Consultada pela reportagem, a Universidade Federal de Goiás informou que o caso da estudante que motivou a sentença do TRF é um "caso que é tratado de forma isolada". A instituição já recorreu da decisão nos tribunais superiores [como o Superior Tribunal de Justiça e o Superior Tribunal Federal].

Já o Ministério da Educação (MEC) informa que as "universidades federais ofertam seus cursos de graduação e pós-graduação stricto sensu [com são conhecidos os cursos de mestrado e doutorado] de forma completamente gratuita. Qualquer oferta de pós-graduação lato sensu que não siga essa orientação deve ser discutida nos colegiados superiores das Instituições e atender a legislação em vigor".

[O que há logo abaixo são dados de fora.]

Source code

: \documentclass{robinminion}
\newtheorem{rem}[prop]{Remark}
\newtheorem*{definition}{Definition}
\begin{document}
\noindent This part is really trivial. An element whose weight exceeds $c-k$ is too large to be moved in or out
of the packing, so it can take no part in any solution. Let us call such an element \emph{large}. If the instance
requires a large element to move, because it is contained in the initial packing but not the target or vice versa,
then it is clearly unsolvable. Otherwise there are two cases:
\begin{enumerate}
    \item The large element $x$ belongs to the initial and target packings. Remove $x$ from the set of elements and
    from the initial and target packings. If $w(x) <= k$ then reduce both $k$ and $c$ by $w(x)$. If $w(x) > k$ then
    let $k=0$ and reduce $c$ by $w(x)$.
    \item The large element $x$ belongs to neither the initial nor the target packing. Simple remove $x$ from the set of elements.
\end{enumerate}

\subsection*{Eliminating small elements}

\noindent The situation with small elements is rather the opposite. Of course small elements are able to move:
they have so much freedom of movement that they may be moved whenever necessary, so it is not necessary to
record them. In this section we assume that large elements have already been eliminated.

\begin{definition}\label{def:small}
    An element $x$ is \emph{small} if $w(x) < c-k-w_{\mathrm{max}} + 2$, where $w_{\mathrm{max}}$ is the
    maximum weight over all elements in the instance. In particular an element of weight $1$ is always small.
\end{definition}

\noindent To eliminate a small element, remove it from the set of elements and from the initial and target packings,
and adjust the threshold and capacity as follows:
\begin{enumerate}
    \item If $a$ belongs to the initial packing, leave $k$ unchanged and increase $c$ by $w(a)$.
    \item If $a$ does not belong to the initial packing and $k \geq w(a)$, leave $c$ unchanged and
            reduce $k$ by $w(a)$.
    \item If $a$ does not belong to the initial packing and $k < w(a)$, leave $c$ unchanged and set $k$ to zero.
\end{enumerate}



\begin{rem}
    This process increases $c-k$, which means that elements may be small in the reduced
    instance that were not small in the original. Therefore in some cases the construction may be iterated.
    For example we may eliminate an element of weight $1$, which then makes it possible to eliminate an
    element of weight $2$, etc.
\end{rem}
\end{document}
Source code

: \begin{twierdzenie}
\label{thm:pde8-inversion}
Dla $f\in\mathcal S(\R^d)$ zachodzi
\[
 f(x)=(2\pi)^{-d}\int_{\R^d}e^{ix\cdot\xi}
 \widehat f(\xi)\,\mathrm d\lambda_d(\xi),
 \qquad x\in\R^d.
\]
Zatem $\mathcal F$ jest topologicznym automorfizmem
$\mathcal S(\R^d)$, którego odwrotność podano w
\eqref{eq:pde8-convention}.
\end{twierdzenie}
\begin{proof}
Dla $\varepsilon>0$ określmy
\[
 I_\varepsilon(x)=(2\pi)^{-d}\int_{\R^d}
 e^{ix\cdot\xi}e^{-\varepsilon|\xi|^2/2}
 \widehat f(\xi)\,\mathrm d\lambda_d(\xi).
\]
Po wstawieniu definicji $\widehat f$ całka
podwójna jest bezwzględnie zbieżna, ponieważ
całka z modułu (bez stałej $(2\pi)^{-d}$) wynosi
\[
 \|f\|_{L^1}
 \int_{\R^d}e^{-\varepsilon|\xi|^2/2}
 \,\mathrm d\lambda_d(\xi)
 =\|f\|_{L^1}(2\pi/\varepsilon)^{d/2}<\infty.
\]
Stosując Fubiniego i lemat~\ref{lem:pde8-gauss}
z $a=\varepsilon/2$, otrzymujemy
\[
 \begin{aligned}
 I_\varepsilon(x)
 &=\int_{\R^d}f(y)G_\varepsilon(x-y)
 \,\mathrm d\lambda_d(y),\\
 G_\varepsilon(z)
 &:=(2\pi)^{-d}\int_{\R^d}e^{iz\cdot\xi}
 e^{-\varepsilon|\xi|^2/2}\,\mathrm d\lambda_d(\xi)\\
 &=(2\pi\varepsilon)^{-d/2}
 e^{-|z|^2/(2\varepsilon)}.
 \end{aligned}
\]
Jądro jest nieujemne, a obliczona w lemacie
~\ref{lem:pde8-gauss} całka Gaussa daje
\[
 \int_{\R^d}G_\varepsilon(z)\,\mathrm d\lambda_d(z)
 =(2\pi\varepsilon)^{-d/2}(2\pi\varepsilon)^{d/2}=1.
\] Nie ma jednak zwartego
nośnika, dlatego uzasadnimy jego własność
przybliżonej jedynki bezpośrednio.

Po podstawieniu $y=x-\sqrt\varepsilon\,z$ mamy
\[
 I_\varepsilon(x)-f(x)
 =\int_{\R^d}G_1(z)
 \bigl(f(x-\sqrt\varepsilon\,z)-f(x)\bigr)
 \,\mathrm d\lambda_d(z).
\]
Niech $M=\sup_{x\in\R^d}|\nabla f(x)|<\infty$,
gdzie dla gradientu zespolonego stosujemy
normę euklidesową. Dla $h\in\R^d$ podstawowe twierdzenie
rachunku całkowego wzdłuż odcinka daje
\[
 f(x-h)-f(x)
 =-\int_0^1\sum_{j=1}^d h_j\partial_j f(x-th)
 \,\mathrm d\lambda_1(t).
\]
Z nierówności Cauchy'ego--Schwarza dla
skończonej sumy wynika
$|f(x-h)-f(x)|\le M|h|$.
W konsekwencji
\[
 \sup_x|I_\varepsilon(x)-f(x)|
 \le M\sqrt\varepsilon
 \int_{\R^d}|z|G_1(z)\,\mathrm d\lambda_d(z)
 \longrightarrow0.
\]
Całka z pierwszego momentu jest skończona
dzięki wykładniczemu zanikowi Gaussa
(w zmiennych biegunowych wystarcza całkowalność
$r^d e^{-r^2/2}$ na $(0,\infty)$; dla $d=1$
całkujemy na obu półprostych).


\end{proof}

O problema é que, atualmente, ainda não há um entendimento pacífico sobre o tema. A questão encontra-se em análise no Supremo Tribunal Federal . Assim, no vácuo de uma norma geral, as instituições públicas continuam cobrando pelos cursos. Muitos deles são ofertados por instituições ou fundações privadas vinculadas às universidades.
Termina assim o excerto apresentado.